How to complete this task -
The answer must be every line of the records below that holds the word "idea".

——

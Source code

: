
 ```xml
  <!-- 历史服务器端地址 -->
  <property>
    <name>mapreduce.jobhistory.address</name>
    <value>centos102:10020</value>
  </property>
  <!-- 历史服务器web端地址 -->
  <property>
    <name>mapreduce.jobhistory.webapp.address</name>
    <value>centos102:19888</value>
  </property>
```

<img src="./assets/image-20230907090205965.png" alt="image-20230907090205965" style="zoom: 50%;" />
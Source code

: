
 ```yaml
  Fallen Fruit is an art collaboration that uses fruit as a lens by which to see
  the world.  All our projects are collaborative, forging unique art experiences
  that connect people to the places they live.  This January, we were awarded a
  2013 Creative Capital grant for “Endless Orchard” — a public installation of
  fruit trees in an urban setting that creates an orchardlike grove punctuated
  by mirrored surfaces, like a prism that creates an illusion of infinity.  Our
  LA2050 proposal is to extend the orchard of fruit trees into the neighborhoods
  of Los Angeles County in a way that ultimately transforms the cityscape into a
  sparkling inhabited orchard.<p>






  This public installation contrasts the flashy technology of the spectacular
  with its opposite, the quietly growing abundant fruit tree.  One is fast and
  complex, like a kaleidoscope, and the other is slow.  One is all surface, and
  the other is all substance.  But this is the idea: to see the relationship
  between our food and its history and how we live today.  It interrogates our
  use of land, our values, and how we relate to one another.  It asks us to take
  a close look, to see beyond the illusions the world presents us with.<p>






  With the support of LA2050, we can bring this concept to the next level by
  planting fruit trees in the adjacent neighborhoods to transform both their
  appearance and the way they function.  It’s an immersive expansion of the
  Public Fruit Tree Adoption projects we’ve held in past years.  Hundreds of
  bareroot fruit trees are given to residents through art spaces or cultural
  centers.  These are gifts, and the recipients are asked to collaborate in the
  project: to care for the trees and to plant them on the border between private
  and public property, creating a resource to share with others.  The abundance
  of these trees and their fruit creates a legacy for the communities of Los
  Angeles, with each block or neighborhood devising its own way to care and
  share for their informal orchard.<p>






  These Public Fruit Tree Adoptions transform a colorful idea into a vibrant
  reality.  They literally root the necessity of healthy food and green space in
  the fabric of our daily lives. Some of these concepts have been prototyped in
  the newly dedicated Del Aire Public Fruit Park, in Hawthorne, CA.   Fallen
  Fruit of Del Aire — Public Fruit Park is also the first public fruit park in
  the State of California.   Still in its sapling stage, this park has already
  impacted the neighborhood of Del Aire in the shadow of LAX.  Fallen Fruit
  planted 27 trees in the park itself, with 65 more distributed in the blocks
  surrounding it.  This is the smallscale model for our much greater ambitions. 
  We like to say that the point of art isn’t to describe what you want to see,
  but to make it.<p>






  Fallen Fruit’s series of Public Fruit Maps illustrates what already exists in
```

——

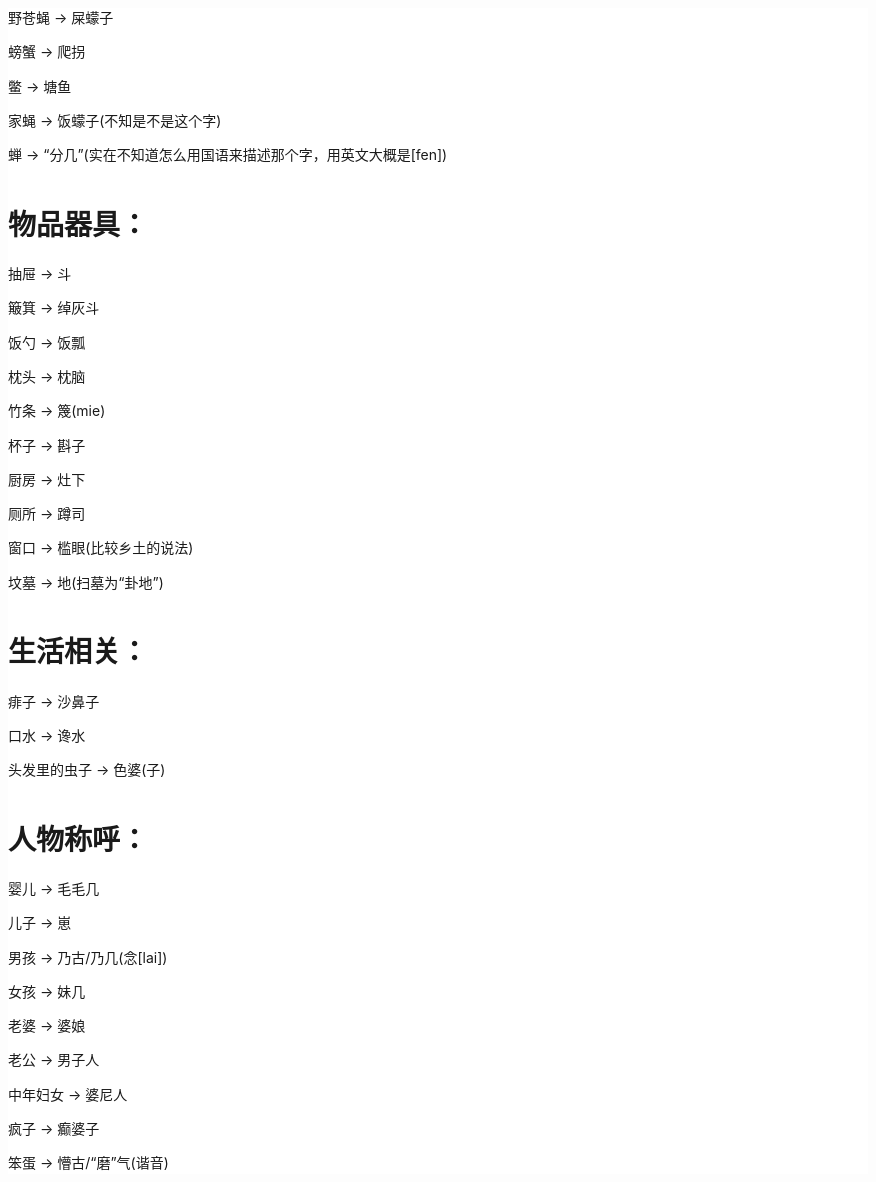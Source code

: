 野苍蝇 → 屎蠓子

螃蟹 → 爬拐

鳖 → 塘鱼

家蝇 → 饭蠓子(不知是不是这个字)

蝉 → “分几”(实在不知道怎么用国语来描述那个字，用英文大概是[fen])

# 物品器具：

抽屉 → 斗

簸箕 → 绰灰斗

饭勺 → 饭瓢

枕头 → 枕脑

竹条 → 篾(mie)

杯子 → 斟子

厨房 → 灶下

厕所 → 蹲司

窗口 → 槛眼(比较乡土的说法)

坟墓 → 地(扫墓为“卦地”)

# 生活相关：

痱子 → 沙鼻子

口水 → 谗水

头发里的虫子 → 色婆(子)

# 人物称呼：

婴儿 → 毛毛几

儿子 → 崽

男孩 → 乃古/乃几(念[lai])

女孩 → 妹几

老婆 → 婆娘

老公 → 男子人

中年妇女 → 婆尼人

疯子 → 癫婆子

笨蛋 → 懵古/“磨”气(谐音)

——

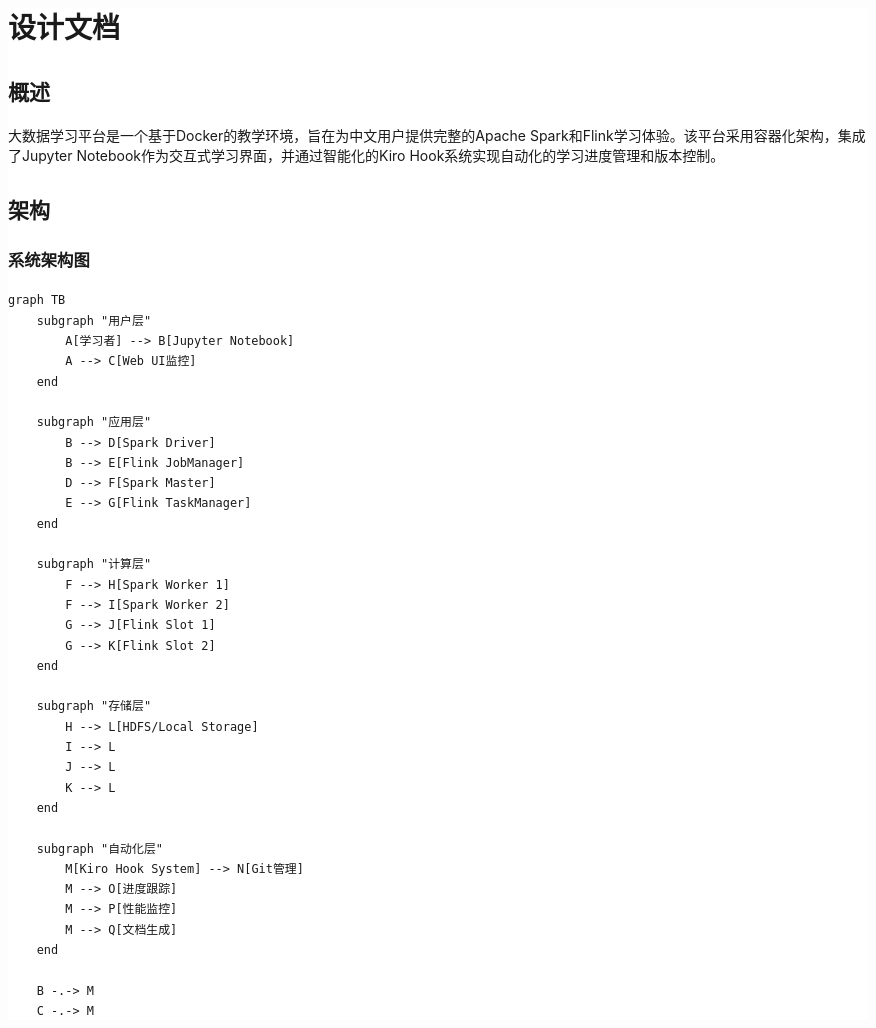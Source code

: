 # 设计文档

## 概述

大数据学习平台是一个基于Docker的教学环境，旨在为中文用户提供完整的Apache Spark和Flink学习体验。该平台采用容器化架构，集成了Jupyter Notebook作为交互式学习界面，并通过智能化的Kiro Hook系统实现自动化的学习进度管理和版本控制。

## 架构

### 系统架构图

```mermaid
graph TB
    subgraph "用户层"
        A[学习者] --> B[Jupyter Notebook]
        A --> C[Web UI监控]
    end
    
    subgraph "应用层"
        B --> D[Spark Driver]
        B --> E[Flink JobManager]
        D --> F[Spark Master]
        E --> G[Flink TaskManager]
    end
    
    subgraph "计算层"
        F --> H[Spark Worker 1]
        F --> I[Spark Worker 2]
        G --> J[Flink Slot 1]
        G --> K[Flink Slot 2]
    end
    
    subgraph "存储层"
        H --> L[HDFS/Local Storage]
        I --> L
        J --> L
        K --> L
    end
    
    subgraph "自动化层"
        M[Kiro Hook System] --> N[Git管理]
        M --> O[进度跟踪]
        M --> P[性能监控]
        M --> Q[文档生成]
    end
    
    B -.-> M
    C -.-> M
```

——

Solution to this exercise -
  the other is all substance.  But this is the idea: to see the relationship
  These Public Fruit Tree Adoptions transform a colorful idea into a vibrant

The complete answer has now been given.